Task requirements
Return each line of the listing that follows in which the string "width" can be found.

Materials provided
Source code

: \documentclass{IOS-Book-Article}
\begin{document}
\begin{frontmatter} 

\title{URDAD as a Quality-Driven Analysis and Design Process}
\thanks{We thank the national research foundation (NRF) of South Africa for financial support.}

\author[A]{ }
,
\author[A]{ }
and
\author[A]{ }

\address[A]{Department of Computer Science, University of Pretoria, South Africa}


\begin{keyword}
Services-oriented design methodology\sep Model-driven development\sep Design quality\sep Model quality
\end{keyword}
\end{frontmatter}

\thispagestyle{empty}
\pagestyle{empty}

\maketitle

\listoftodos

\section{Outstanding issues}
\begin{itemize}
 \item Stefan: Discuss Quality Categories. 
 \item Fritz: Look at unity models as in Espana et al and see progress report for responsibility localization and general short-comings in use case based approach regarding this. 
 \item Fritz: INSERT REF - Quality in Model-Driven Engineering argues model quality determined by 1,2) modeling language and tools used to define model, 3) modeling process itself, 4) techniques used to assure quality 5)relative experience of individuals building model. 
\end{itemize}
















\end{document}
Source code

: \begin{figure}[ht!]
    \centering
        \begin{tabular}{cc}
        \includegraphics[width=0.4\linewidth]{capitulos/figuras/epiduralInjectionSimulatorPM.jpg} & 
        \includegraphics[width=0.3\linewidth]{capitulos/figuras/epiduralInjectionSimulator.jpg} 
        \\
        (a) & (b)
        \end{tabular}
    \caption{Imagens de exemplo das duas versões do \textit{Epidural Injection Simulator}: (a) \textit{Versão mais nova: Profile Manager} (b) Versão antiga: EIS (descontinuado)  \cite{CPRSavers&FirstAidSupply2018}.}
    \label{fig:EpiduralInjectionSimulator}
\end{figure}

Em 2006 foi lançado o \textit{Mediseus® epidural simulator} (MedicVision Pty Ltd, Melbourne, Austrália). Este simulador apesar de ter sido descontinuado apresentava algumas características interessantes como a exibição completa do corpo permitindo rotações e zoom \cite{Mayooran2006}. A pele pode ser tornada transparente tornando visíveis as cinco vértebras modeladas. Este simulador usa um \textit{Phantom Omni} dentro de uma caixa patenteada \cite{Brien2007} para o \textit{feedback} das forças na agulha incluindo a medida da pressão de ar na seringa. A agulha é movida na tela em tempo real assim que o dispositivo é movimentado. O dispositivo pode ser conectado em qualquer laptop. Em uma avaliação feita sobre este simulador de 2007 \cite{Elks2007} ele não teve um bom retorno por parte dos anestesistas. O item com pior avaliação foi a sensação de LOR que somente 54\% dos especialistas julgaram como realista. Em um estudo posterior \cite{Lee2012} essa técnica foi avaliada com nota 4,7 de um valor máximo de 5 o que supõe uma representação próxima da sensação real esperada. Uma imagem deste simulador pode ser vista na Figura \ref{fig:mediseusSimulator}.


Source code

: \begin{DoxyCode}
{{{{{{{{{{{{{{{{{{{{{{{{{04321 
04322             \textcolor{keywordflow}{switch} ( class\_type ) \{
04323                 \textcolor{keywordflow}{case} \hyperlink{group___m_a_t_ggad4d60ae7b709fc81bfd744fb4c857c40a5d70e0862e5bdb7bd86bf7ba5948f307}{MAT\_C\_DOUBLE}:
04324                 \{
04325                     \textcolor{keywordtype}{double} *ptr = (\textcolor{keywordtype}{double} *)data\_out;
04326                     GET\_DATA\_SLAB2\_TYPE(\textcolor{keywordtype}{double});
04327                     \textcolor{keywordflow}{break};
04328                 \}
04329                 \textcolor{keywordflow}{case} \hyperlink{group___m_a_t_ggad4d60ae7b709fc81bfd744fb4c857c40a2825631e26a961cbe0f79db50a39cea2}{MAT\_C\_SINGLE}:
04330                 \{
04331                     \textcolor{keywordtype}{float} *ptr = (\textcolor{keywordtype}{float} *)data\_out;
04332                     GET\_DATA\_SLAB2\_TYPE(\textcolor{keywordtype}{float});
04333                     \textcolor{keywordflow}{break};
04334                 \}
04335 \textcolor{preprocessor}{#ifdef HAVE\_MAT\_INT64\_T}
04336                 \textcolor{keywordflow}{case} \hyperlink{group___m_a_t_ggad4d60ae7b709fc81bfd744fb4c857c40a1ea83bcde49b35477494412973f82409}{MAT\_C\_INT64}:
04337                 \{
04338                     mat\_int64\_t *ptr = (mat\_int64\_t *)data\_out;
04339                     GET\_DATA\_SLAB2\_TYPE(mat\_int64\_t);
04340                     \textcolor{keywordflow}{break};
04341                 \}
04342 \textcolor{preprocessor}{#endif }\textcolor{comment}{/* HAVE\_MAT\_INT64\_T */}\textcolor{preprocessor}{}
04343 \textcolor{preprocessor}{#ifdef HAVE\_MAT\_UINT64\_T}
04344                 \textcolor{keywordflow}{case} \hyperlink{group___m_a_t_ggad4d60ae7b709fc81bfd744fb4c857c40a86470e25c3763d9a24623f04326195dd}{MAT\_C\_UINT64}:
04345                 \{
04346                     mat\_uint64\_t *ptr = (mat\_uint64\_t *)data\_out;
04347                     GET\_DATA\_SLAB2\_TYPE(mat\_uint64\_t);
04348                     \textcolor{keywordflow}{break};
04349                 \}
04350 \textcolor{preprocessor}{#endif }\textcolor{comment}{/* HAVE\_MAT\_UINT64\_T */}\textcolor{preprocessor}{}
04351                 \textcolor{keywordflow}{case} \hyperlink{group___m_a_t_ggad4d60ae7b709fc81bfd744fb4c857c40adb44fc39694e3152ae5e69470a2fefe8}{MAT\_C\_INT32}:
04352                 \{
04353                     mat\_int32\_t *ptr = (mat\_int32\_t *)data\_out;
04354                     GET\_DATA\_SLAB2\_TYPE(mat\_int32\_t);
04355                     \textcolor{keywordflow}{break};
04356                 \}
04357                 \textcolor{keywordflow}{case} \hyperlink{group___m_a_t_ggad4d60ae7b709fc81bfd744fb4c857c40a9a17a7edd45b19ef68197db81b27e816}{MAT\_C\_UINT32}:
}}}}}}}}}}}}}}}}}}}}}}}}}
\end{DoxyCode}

Result of this exercise
        \includegraphics[width=0.4\linewidth]{capitulos/figuras/epiduralInjectionSimulatorPM.jpg} & 
        \includegraphics[width=0.3\linewidth]{capitulos/figuras/epiduralInjectionSimulator.jpg} 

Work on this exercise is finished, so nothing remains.